Survivors of a deadly migrant shipwreck in southern Greece three months ago are suing authorities for failing to intervene to rescue passengers before their vessel capsized in international waters, their lawyers said Thursday.
Hundreds of migrants are believed to have been trapped and killed when a modified fishing trawler sank south of Greece in mid-June.
The Greek coast guard had been shadowing the vessel along a section of its journey from Libya to Italy. Only 104 people were pulled from the sea alive — all men and boys — while 82 bodies, only one of them a woman, were recovered.
The rest, including women and children, sank in one of the deepest parts of the Mediterranean. With depths of around 4,000 meters (13,000 feet) in that area, a recovery of the vessel and its victims is all but impossible.
Many of the survivors dispute the official account that repeated offers of assistance by the coast guard were rejected and claim that a botched effort was made to tow the vessel to safety shortly before it capsized and sank.
The lawsuit was filed on behalf of a group of 40 survivors against “all parties responsible” at the port of Piraeus, near Athens, on Wednesday.

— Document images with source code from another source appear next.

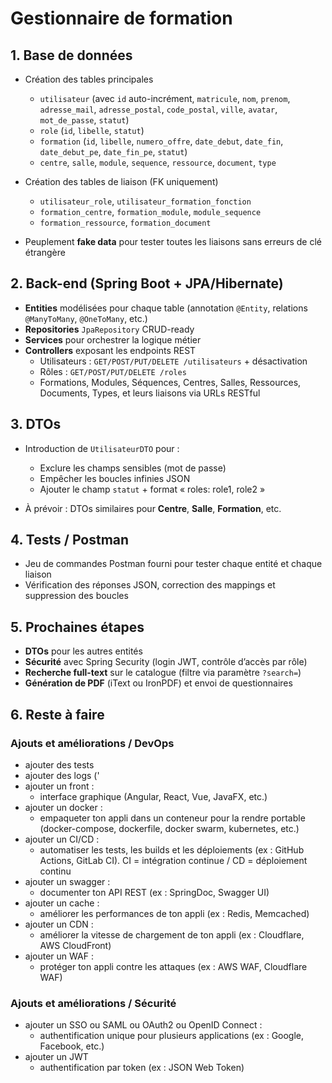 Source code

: # Gestionnaire de formation

## 1. Base de données

- Création des tables principales
    - `utilisateur` (avec `id` auto-incrément, `matricule`, `nom`, `prenom`, `adresse_mail`, `adresse_postal`, `code_postal`, `ville`, `avatar`, `mot_de_passe`, `statut`)
    - `role` (`id`, `libelle`, `statut`)
    - `formation` (`id`, `libelle`, `numero_offre`, `date_debut`, `date_fin`, `date_debut_pe`, `date_fin_pe`, `statut`)
    - `centre`, `salle`, `module`, `sequence`, `ressource`, `document`, `type`

- Création des tables de liaison (FK uniquement)
    - `utilisateur_role`, `utilisateur_formation_fonction`
    - `formation_centre`, `formation_module`, `module_sequence`
    - `formation_ressource`, `formation_document`

- Peuplement **fake data** pour tester toutes les liaisons sans erreurs de clé étrangère

## 2. Back-end (Spring Boot + JPA/Hibernate)

- **Entities** modélisées pour chaque table (annotation `@Entity`, relations `@ManyToMany`, `@OneToMany`, etc.)
- **Repositories** `JpaRepository` CRUD-ready
- **Services** pour orchestrer la logique métier
- **Controllers** exposant les endpoints REST
    - Utilisateurs : `GET/POST/PUT/DELETE /utilisateurs` + désactivation
    - Rôles : `GET/POST/PUT/DELETE /roles`
    - Formations, Modules, Séquences, Centres, Salles, Ressources, Documents, Types, et leurs liaisons via URLs RESTful

## 3. DTOs

- Introduction de `UtilisateurDTO` pour :
    - Exclure les champs sensibles (mot de passe)
    - Empêcher les boucles infinies JSON
    - Ajouter le champ `statut` + format « roles: role1, role2 »

- À prévoir : DTOs similaires pour **Centre**, **Salle**, **Formation**, etc.

## 4. Tests / Postman

- Jeu de commandes Postman fourni pour tester chaque entité et chaque liaison
- Vérification des réponses JSON, correction des mappings et suppression des boucles

## 5. Prochaines étapes

- **DTOs** pour les autres entités
- **Sécurité** avec Spring Security (login JWT, contrôle d’accès par rôle)
- **Recherche full-text** sur le catalogue (filtre via paramètre `?search=`)
- **Génération de PDF** (iText ou IronPDF) et envoi de questionnaires

## 6. Reste à faire
### Ajouts et améliorations / DevOps
- ajouter des tests
- ajouter des logs ('
- ajouter un front :
    -   interface graphique (Angular, React, Vue, JavaFX, etc.)
- ajouter un docker :
    -   empaqueter ton appli dans un conteneur pour la rendre portable (docker-compose, dockerfile, docker swarm, kubernetes, etc.)
- ajouter un CI/CD :
  - automatiser les tests, les builds et les déploiements (ex : GitHub Actions, GitLab CI). 
  CI = intégration continue / CD = déploiement continu
- ajouter un swagger :
  - documenter ton API REST (ex : SpringDoc, Swagger UI)
- ajouter un cache :
  - améliorer les performances de ton appli (ex : Redis, Memcached)
- ajouter un CDN :
  - améliorer la vitesse de chargement de ton appli (ex : Cloudflare, AWS CloudFront)
- ajouter un WAF :
  - protéger ton appli contre les attaques (ex : AWS WAF, Cloudflare WAF)

### Ajouts et améliorations / Sécurité
- ajouter un SSO ou SAML ou OAuth2 ou OpenID Connect :
  - authentification unique pour plusieurs applications (ex : Google, Facebook, etc.)
- ajouter un JWT 
  - authentification par token (ex : JSON Web Token)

The plaintiffs say the coast guard failed to act promptly “to rescue the passengers on board the obviously unseaworthy and overloaded fishing vessel,” according to a statement by three volunteer organizations of lawyers and migrant rights groups assisting the case.
They are seeking “the attribution of criminal responsibility for the acts and omissions by the Greek authorities,” the lawyers said.